As of the end of 2017, the school has five national-level specialty programs, five Shaanxi 'first-class professional' construction projects, seven Shaanxi 'first-class professional' cultivation projects, and five national 'excellent engineer education training programs' pilot programs, 10 Shaanxi specialty specialty, five Shaanxi famous brand majors. It won two second prizes of national teaching achievement awards, 22 provincial teaching achievement awards and 10 teaching achievements awards of China Petroleum Education Association. There are two provincial-level online open courses, 19 provincial-level quality courses, 13 provincial-level boutique resource sharing courses, and 15 provincial-level renovation and upgrading resources sharing courses.

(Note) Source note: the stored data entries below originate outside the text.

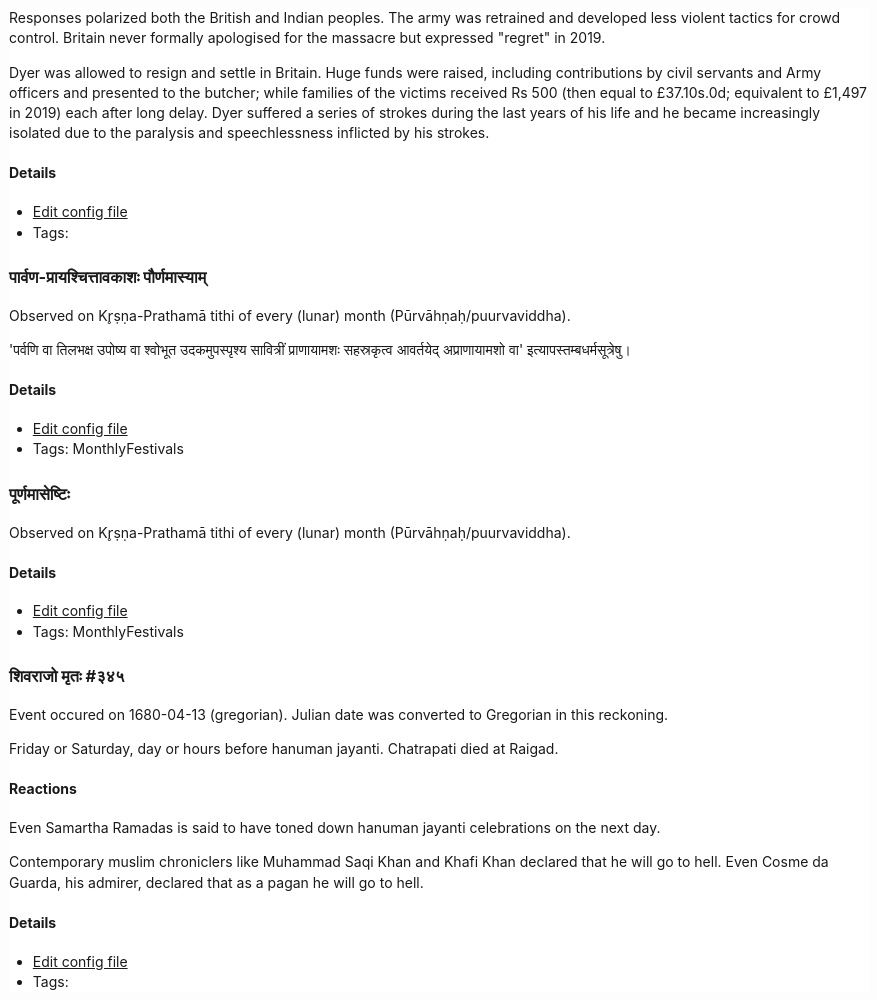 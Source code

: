 Responses polarized both the British and Indian peoples. The army was retrained and developed less violent tactics for crowd control. Britain never formally apologised for the massacre but expressed "regret" in 2019.

Dyer was allowed to resign and settle in Britain. Huge funds were raised, including contributions by civil servants and Army officers and presented to the butcher; while families of the victims received Rs 500 (then equal to £37.10s.0d; equivalent to £1,497 in 2019) each after long delay. Dyer suffered a series of strokes during the last years of his life and he became increasingly isolated due to the paralysis and speechlessness inflicted by his strokes.

#### Details
- [Edit config file](https://github.com/jyotisham/adyatithi/blob/master/mahApuruSha/xatra-later/gregorian/day/04/13/jaliyanvAlA-bAgh-hatyA.toml)
- Tags: 


### पार्वण-प्रायश्चित्तावकाशः पौर्णमास्याम्

Observed on Kr̥ṣṇa-Prathamā tithi of every (lunar) month (Pūrvāhṇaḥ/puurvaviddha). 

'पर्वणि वा तिलभक्ष उपोष्य वा श्वोभूत उदकमुपस्पृश्य सावित्रीं प्राणायामशः सहस्रकृत्व आवर्तयेद् अप्राणायामशो वा' इत्यापस्तम्बधर्मसूत्रेषु।

#### Details
- [Edit config file](https://github.com/jyotisham/adyatithi/blob/master/gRhya/Apastamba/lunar_month/tithi/00/16/pArvaNa-prAyashcittAvakAshaH_16.toml)
- Tags: MonthlyFestivals


### पूर्णमासेष्टिः



Observed on Kr̥ṣṇa-Prathamā tithi of every (lunar) month (Pūrvāhṇaḥ/puurvaviddha).

#### Details
- [Edit config file](https://github.com/jyotisham/adyatithi/blob/master/gRhya/general/description_only/pUrNamAseShTiH.toml)
- Tags: MonthlyFestivals


### शिवराजो मृतः #३४५

Event occured on 1680-04-13 (gregorian). Julian date was converted to Gregorian in this reckoning. 

Friday or Saturday, day or hours before hanuman jayanti. Chatrapati died at Raigad.

#### Reactions
Even Samartha Ramadas is said to have toned down hanuman jayanti celebrations on the next day.

Contemporary muslim chroniclers like Muhammad Saqi Khan and Khafi Khan declared that he will go to hell. Even Cosme da Guarda, his admirer, declared that as a pagan he will go to hell.

#### Details
- [Edit config file](https://github.com/jyotisham/adyatithi/blob/master/mahApuruSha/xatra-later/julian/day/04/03/shivarAjo_mRtaH.toml)
- Tags:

There are 21 Shaanxi teaching teams, 13 Shaanxi Experimental Teaching Demonstration Centers, two Shaanxi Virtual Simulation Experimental Teaching Centers, 15 Shaanxi Talent Training Model Innovation Experimental Zones, and 13 Ministry of Education Industry-University Cooperation and Education project.

National-level specialty programs:

Computer Science and Technology: Resource Exploration Engineering, Petroleum Engineering, Measurement and Control Technology, Mechanical Design and Automation

National-level university students' off-campus practice education base:

Xi'an Petroleum University-China Petroleum Changqing Petrochemical Company Engineering Practice Education Center

As of June 10, 2014, the school has established cooperation and exchange relations with 43 universities (institutions) in the United States, Canada, Britain, Australia, Germany, Russia and Kazakhstan. The "1+2+1 China-US Talent Training Program" was launched with 13 universities in the United States, and the "2+2 Undergraduate Double Degree" program was held with universities in the United States, Russia, and Korea, and universities in the United States, Britain, and Germany. The "4+1" and "4+2" master's programs and the doctoral scholarship program will be launched to carry out 'exchange student projects' with universities in Russia and the United States. They will also go to the United States, Britain, Germany, France and other countries during the summer and winter. Short-term overseas projects. The school actively carries out education for international students in China, with more than 350 international students from 25 countries. In 2012, the school was approved by the Ministry of Education to undertake Chinese government scholarships for Chinese students to train colleges and universities, and was approved by the Chinese government scholarship for Russian independent enrollment projects.

== Research ==
As of June 10, 2014, the school has 20 provincial and ministerial or above key laboratories (engineering technology research centers) and 5 school-level key laboratories, including the National Engineering Laboratory for exploration and development of low permeability oil and gas fields.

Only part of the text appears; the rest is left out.